ただこう言われたことははっきり覚えている。「殉職者は6人目なんです。5人のアフガニスタン人が殉職したとき、日本側は何も言わなかった。」

澤地さんのインタビューによると、ソ連との戦闘の流れ弾で1人が亡くなり、1人は砂漠で力尽き、1人は川に転落し、2人が井戸に転落して亡くなっている。

「今まで黙っていて、なぜ今、「すぐに現地を引きあげろ」ということになるのか。私はそういった日本人中心の考え方は嫌です。」

そして「日本」はどうしたか。2008年11月5日、政府は傷心の中村さんを、再び、参議院外交防衛委員会に参考人として呼び戻す。中村さんは、アフガンの情況を繰り返し説明し、対テロ戦争を名分とする外国軍の空爆に対する意見をはっきり述べている。

「干ばつとともに、いわゆる対テロ戦争という名前で行われる外国軍の空爆。これが治安悪化に非常な拍車をかけておるということは、私はぜひ伝える義務があると思います。」「外国の軍事面の援助は一切不要でございます。」

そして、続く中村さんの発言を澤地さんが、次のようにまとめている。

「伊藤さんの死亡後、現地の治安当局と地元住民が話し合い、地域自治委員会をつくり、そこが我々を防御するという形をとっている。これが伝統的なアフガニスタンの治安体系であり、旧タリバン政権もそれにのっとってアフガニスタン全土を治めた。治安問題というのは基本的に警察の問題であって、軍隊の問題ではない。地域長老会、地域共同体と密接な治安委員会設立により、都市部は別として農村部はもっとも良好な形態を得た。陸上自衛隊の派遣は有害無益、百害あって一利なしというのが私たちの意見である。」

澤地さんによると、委員会には、(叩かれることを警戒し)前回のような笑いは出ないまでも、議員の発言には、中村さんの発言に対する否認、皮肉、揶揄の響きがあったという。現場の証人に対する謙虚さのかけらもない。

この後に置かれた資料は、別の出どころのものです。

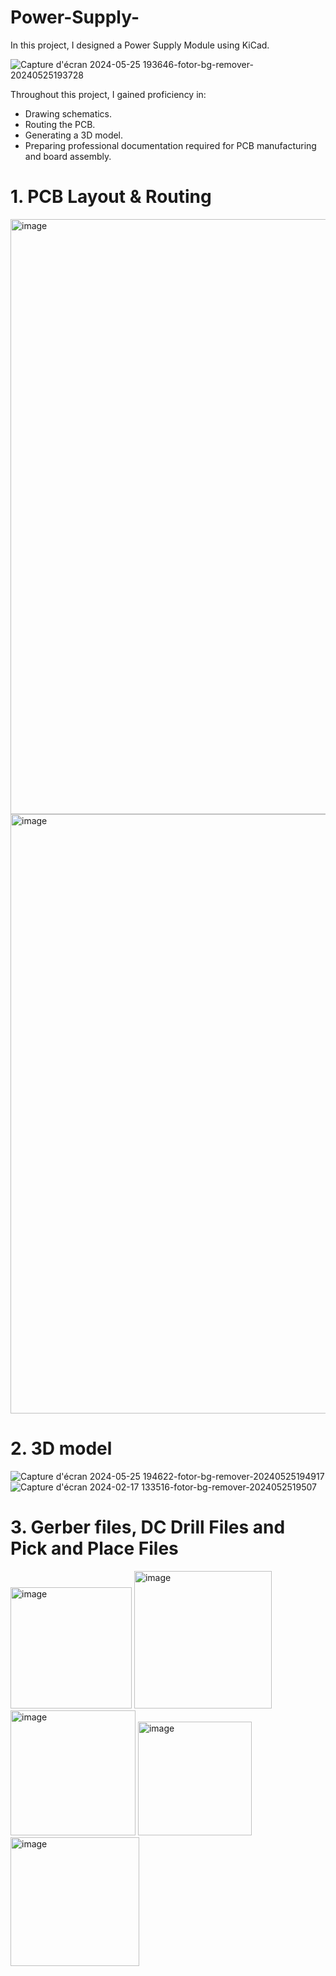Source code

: # Power-Supply-

In this project, I designed a Power Supply Module using KiCad. 


![Capture d'écran 2024-05-25 193646-fotor-bg-remover-20240525193728](https://github.com/siwar-gharbi/Power-Supply-/assets/109144779/726ea225-68b2-40b2-bb72-b4d255ae3b8c)

Throughout this project, I gained proficiency in:
- Drawing schematics.
- Routing the PCB.
- Generating a 3D model.
- Preparing professional documentation required for PCB manufacturing and board assembly.

# 1. PCB Layout & Routing
<img width="952" alt="image" src="https://github.com/siwar-gharbi/Power-Supply-/assets/109144779/7126462f-1de3-4388-80fa-6f2f178952b1">
<img width="959" alt="image" src="https://github.com/siwar-gharbi/Power-Supply-/assets/109144779/27c81dfb-9ca8-4ea3-9657-4d40e1375c44">

# 2. 3D model
![Capture d'écran 2024-05-25 194622-fotor-bg-remover-20240525194917](https://github.com/siwar-gharbi/Power-Supply-/assets/109144779/ebc3115a-22a9-4810-a4d4-dd79720ac2e4)
![Capture d'écran 2024-02-17 133516-fotor-bg-remover-2024052519507](https://github.com/siwar-gharbi/Power-Supply-/assets/109144779/31caa476-e8e9-4eb5-bc6f-9fab2268e4e1)

# 3. Gerber files, DC Drill Files and Pick and Place Files
<img width="194" alt="image" src="https://github.com/siwar-gharbi/Power-Supply-/assets/109144779/b991d543-1307-48cb-91ca-bd25ec2f49ba">
<img width="220" alt="image" src="https://github.com/siwar-gharbi/Power-Supply-/assets/109144779/2cd2adab-c1a9-4ff1-ab66-74b247eab3a5">
<img width="200" alt="image" src="https://github.com/siwar-gharbi/Power-Supply-/assets/109144779/e991c3e2-948f-4d3c-afa5-1f333c23fa1e">
<img width="182" alt="image" src="https://github.com/siwar-gharbi/Power-Supply-/assets/109144779/dea7bf78-7437-4352-84a7-932c41952d96">
<img width="206" alt="image" src="https://github.com/siwar-gharbi/Power-Supply-/assets/109144779/a631fcc0-81d4-43f1-8586-9adc33c4ae9f">



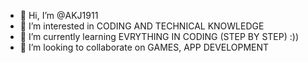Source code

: - 👋 Hi, I’m @AKJ1911
- 👀 I’m interested in CODING AND TECHNICAL KNOWLEDGE
- 🌱 I’m currently learning EVRYTHING IN CODING (STEP BY STEP) :))
- 💞️ I’m looking to collaborate on GAMES, APP DEVELOPMENT

<!---
AKJ1911/AKJ1911 is a ✨ special ✨ repository because its `README.md` (this file) appears on your GitHub profile.
You can click the Preview link to take a look at your changes.
--->
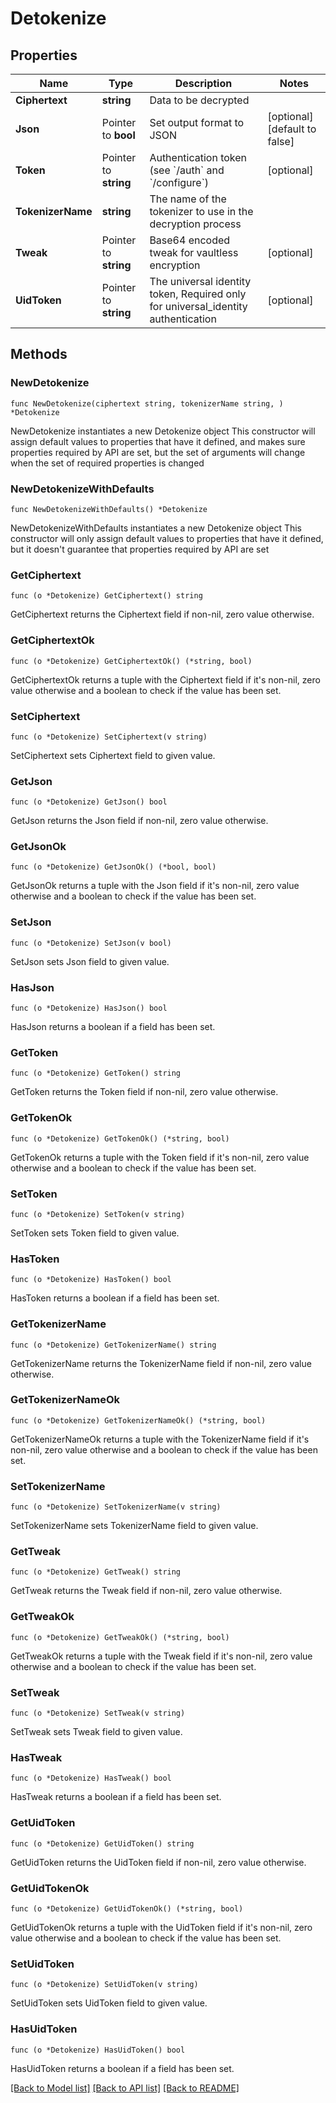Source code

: # Detokenize

## Properties

Name | Type | Description | Notes
------------ | ------------- | ------------- | -------------
**Ciphertext** | **string** | Data to be decrypted | 
**Json** | Pointer to **bool** | Set output format to JSON | [optional] [default to false]
**Token** | Pointer to **string** | Authentication token (see &#x60;/auth&#x60; and &#x60;/configure&#x60;) | [optional] 
**TokenizerName** | **string** | The name of the tokenizer to use in the decryption process | 
**Tweak** | Pointer to **string** | Base64 encoded tweak for vaultless encryption | [optional] 
**UidToken** | Pointer to **string** | The universal identity token, Required only for universal_identity authentication | [optional] 

## Methods

### NewDetokenize

`func NewDetokenize(ciphertext string, tokenizerName string, ) *Detokenize`

NewDetokenize instantiates a new Detokenize object
This constructor will assign default values to properties that have it defined,
and makes sure properties required by API are set, but the set of arguments
will change when the set of required properties is changed

### NewDetokenizeWithDefaults

`func NewDetokenizeWithDefaults() *Detokenize`

NewDetokenizeWithDefaults instantiates a new Detokenize object
This constructor will only assign default values to properties that have it defined,
but it doesn't guarantee that properties required by API are set

### GetCiphertext

`func (o *Detokenize) GetCiphertext() string`

GetCiphertext returns the Ciphertext field if non-nil, zero value otherwise.

### GetCiphertextOk

`func (o *Detokenize) GetCiphertextOk() (*string, bool)`

GetCiphertextOk returns a tuple with the Ciphertext field if it's non-nil, zero value otherwise
and a boolean to check if the value has been set.

### SetCiphertext

`func (o *Detokenize) SetCiphertext(v string)`

SetCiphertext sets Ciphertext field to given value.


### GetJson

`func (o *Detokenize) GetJson() bool`

GetJson returns the Json field if non-nil, zero value otherwise.

### GetJsonOk

`func (o *Detokenize) GetJsonOk() (*bool, bool)`

GetJsonOk returns a tuple with the Json field if it's non-nil, zero value otherwise
and a boolean to check if the value has been set.

### SetJson

`func (o *Detokenize) SetJson(v bool)`

SetJson sets Json field to given value.

### HasJson

`func (o *Detokenize) HasJson() bool`

HasJson returns a boolean if a field has been set.

### GetToken

`func (o *Detokenize) GetToken() string`

GetToken returns the Token field if non-nil, zero value otherwise.

### GetTokenOk

`func (o *Detokenize) GetTokenOk() (*string, bool)`

GetTokenOk returns a tuple with the Token field if it's non-nil, zero value otherwise
and a boolean to check if the value has been set.

### SetToken

`func (o *Detokenize) SetToken(v string)`

SetToken sets Token field to given value.

### HasToken

`func (o *Detokenize) HasToken() bool`

HasToken returns a boolean if a field has been set.

### GetTokenizerName

`func (o *Detokenize) GetTokenizerName() string`

GetTokenizerName returns the TokenizerName field if non-nil, zero value otherwise.

### GetTokenizerNameOk

`func (o *Detokenize) GetTokenizerNameOk() (*string, bool)`

GetTokenizerNameOk returns a tuple with the TokenizerName field if it's non-nil, zero value otherwise
and a boolean to check if the value has been set.

### SetTokenizerName

`func (o *Detokenize) SetTokenizerName(v string)`

SetTokenizerName sets TokenizerName field to given value.


### GetTweak

`func (o *Detokenize) GetTweak() string`

GetTweak returns the Tweak field if non-nil, zero value otherwise.

### GetTweakOk

`func (o *Detokenize) GetTweakOk() (*string, bool)`

GetTweakOk returns a tuple with the Tweak field if it's non-nil, zero value otherwise
and a boolean to check if the value has been set.

### SetTweak

`func (o *Detokenize) SetTweak(v string)`

SetTweak sets Tweak field to given value.

### HasTweak

`func (o *Detokenize) HasTweak() bool`

HasTweak returns a boolean if a field has been set.

### GetUidToken

`func (o *Detokenize) GetUidToken() string`

GetUidToken returns the UidToken field if non-nil, zero value otherwise.

### GetUidTokenOk

`func (o *Detokenize) GetUidTokenOk() (*string, bool)`

GetUidTokenOk returns a tuple with the UidToken field if it's non-nil, zero value otherwise
and a boolean to check if the value has been set.

### SetUidToken

`func (o *Detokenize) SetUidToken(v string)`

SetUidToken sets UidToken field to given value.

### HasUidToken

`func (o *Detokenize) HasUidToken() bool`

HasUidToken returns a boolean if a field has been set.


[[Back to Model list]](../README.md#documentation-for-models) [[Back to API list]](../README.md#documentation-for-api-endpoints) [[Back to README]](../README.md)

紛争地域で貢献する人々に対する安倍政権の現状認識の程度が、以上を読んでもらえばわかると思う。記者会見のパネルの説明は嘘である。最後に、澤地さんの本の「あとがきに添えて」にある中村さんの言葉を抜粋する。

『「破局」というえば響きは悪いが、それで人間の幸せが奪われるわけではない。人間もまた自然の一部である。ヒンズークシュの壮大な山並みと悠然たる時の流れは、より大きな目で人の世界の営みを眺めさせてくれる。時と場所を超え、変わらないものは変わらない。おそらく縄文の昔から現代に至るまで、そうであろう。私たちもまた時代の迷信から自由ではない。分を超えた「権威ある声」や、自分を見失わせる享楽の手段に事欠かない。世界を覆う不安の運動-戦争であれ何かの流行であれ-に惑わされてはならない。』

この文章を読んで、柔らかな稜線の福島の山並みと阿武隈川を思った。また福島レポートに戻りたい。